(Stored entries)

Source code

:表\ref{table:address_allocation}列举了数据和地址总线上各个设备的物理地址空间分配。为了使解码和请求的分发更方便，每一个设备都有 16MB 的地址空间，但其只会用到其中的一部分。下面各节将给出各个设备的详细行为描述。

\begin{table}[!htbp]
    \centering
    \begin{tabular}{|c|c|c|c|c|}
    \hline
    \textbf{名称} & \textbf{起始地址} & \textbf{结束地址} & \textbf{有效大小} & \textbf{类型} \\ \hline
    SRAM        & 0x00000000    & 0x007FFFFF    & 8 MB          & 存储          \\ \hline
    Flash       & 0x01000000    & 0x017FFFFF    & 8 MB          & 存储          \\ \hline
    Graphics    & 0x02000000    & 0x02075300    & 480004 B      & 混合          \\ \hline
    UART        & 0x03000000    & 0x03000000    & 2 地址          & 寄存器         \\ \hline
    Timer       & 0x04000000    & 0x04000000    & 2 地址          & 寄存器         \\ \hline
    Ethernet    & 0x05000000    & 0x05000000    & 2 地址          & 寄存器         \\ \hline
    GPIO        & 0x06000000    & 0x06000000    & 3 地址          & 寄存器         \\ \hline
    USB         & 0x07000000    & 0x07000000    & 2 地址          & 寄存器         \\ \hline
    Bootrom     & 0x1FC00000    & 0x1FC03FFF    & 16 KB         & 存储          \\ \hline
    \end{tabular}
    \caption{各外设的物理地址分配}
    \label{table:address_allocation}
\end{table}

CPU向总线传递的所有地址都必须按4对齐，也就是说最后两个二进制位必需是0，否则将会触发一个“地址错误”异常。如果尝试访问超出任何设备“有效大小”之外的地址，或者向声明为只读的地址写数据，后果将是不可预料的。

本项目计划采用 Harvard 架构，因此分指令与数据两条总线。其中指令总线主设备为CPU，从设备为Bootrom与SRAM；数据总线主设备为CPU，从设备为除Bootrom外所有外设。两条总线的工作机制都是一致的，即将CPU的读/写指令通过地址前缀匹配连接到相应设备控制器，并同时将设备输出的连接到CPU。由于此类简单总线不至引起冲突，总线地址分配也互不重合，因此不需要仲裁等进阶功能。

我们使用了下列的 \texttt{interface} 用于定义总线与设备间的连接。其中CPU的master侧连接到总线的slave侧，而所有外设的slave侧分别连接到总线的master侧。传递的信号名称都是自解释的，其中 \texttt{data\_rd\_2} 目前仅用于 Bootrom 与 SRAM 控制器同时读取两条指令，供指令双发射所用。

▶ **Exercise description**
An exact reproduction of all the entries above is the expected answer.

▶ **Exercise solution**
Source code

:表\ref{table:address_allocation}列举了数据和地址总线上各个设备的物理地址空间分配。为了使解码和请求的分发更方便，每一个设备都有 16MB 的地址空间，但其只会用到其中的一部分。下面各节将给出各个设备的详细行为描述。

\begin{table}[!htbp]
    \centering
    \begin{tabular}{|c|c|c|c|c|}
    \hline
    \textbf{名称} & \textbf{起始地址} & \textbf{结束地址} & \textbf{有效大小} & \textbf{类型} \\ \hline
    SRAM        & 0x00000000    & 0x007FFFFF    & 8 MB          & 存储          \\ \hline
    Flash       & 0x01000000    & 0x017FFFFF    & 8 MB          & 存储          \\ \hline
    Graphics    & 0x02000000    & 0x02075300    & 480004 B      & 混合          \\ \hline
    UART        & 0x03000000    & 0x03000000    & 2 地址          & 寄存器         \\ \hline
    Timer       & 0x04000000    & 0x04000000    & 2 地址          & 寄存器         \\ \hline
    Ethernet    & 0x05000000    & 0x05000000    & 2 地址          & 寄存器         \\ \hline
    GPIO        & 0x06000000    & 0x06000000    & 3 地址          & 寄存器         \\ \hline
    USB         & 0x07000000    & 0x07000000    & 2 地址          & 寄存器         \\ \hline
    Bootrom     & 0x1FC00000    & 0x1FC03FFF    & 16 KB         & 存储          \\ \hline
    \end{tabular}
    \caption{各外设的物理地址分配}
    \label{table:address_allocation}
\end{table}

CPU向总线传递的所有地址都必须按4对齐，也就是说最后两个二进制位必需是0，否则将会触发一个“地址错误”异常。如果尝试访问超出任何设备“有效大小”之外的地址，或者向声明为只读的地址写数据，后果将是不可预料的。

本项目计划采用 Harvard 架构，因此分指令与数据两条总线。其中指令总线主设备为CPU，从设备为Bootrom与SRAM；数据总线主设备为CPU，从设备为除Bootrom外所有外设。两条总线的工作机制都是一致的，即将CPU的读/写指令通过地址前缀匹配连接到相应设备控制器，并同时将设备输出的连接到CPU。由于此类简单总线不至引起冲突，总线地址分配也互不重合，因此不需要仲裁等进阶功能。

我们使用了下列的 \texttt{interface} 用于定义总线与设备间的连接。其中CPU的master侧连接到总线的slave侧，而所有外设的slave侧分别连接到总线的master侧。传递的信号名称都是自解释的，其中 \texttt{data\_rd\_2} 目前仅用于 Bootrom 与 SRAM 控制器同时读取两条指令，供指令双发射所用。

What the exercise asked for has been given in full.